Show that $0 \le a^{\frac{1}{2}} \le b^{\frac{1}{2}}$

Question

Show that if $0 \le a \le b$, then $0 \le a^{\frac{1}{2}} \le b^{\frac{1}{2}}$ in a $C^*$-algebra $A$.

Assume that $A$ is unital. Suppose that $a$ and $b$ are invertible. Then $$0 \le a \le b \implies 0 \le a^{\frac{-1}{2}}aa^{\frac{-1}{2}} \le a^{\frac{-1}{2}}ba^{\frac{-1}{2}} \implies 0 \le e \le a^{\frac{-1}{2}}ba^{\frac{-1}{2}} \implies 0 \le a^{\frac{1}{2}}b^{-1}a^{\frac{1}{2}} \le e$$

Thus we have $$0 \le a^{\frac{1}{2}}b^{\frac{-1}{2}}b^{\frac{-1}{2}}a^{\frac{1}{2}} \le e \implies 0 \le \left(a^{\frac{1}{2}}b^{\frac{-1}{2}}\right)\left(a^{\frac{1}{2}}b^{\frac{-1}{2}}\right)^* \le e$$ Hence, $\|a^{\frac{1}{2}}b^{\frac{-1}{2}}\|\le 1$ which implies that $r(a^{\frac{1}{2}}b^{\frac{-1}{2}}) \le 1$

But $$\sigma(a^{\frac{1}{2}}b^{\frac{-1}{2}}) \cup \{0\}=\sigma(b^{\frac{-1}{4}}a^{\frac{1}{2}}b^{\frac{-1}{4}}) \cup \{0\}$$ gives that $r(b^{\frac{-1}{4}}a^{\frac{1}{2}}b^{\frac{-1}{4}}) \le 1$. Let $n=b^{\frac{-1}{4}}a^{\frac{1}{2}}b^{\frac{-1}{4}}$. Then $n$ is normal. Let $B=C^*(1,n)$. Then $B$ is an abelian $C^*$-algebra. Moreover $$\sigma_A(1-n)=\sigma_B(1-n)=\{\tau(1-n):\tau \in \Omega(B)\}=\{\tau(1)-\tau(n): \tau \in \Omega(B)\}=\{1-\tau(n): \tau \in \Omega(B)\} \subset \mathbb{R}^+$$ Hence $0 \le n \le 1$ which is same as $$b^{\frac{-1}{4}}a^{\frac{1}{2}}b^{\frac{-1}{4}} \le 1$$ implying $a^{\frac{1}{2}} \le b^{\frac{1}{2}}$.
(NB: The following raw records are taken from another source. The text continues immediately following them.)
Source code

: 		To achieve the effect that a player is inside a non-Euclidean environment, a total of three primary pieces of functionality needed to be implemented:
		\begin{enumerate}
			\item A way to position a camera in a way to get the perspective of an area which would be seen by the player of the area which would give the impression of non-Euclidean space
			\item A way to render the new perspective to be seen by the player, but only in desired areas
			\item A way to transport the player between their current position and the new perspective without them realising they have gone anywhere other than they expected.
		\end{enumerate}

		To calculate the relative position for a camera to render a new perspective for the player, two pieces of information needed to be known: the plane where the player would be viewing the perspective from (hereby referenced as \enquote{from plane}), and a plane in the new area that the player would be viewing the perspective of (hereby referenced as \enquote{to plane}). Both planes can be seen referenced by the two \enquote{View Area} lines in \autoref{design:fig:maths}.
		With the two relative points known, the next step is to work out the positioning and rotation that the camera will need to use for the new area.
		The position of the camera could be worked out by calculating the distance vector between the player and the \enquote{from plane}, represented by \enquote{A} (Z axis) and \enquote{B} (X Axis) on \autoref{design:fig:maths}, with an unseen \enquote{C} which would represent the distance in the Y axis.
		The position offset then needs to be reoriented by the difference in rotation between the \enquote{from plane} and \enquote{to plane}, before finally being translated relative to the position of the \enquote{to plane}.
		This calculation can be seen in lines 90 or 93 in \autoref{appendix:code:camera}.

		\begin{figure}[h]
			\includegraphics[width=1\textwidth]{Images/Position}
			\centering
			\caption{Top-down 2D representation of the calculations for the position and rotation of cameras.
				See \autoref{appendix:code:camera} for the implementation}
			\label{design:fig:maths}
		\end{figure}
How do I adapt this proof for any general $a$ and $b$? Since $1-b \le 1-a$, dividing through out by $2||1-a||$ we will have invertible elements. Then I can do as above.

Thanks for the help!

Answer 1

You need to note that if $0 \leq x \leq y$ then for $\epsilon > 0$ that $0 \leq x+ \epsilon 1 \leq y + \epsilon 1$. Now, for $\epsilon >0$, $-\epsilon \notin \sigma(x),\sigma(y)$ so we have $x+ \epsilon 1$ and $y + \epsilon 1$ are both invertible. Hence, from your work above we have that $(x+\epsilon 1)^{1/2} \leq (y+\epsilon 1)^{1/2}$. It is not hard to see that $(x + \epsilon 1)^{1/2} \to_{|| \cdot ||} x$ and $(y+ \epsilon 1)^{1/2} \to_{|| \cdot ||} y$.

Hence, the case you have already proved generalizes the result after noting these facts.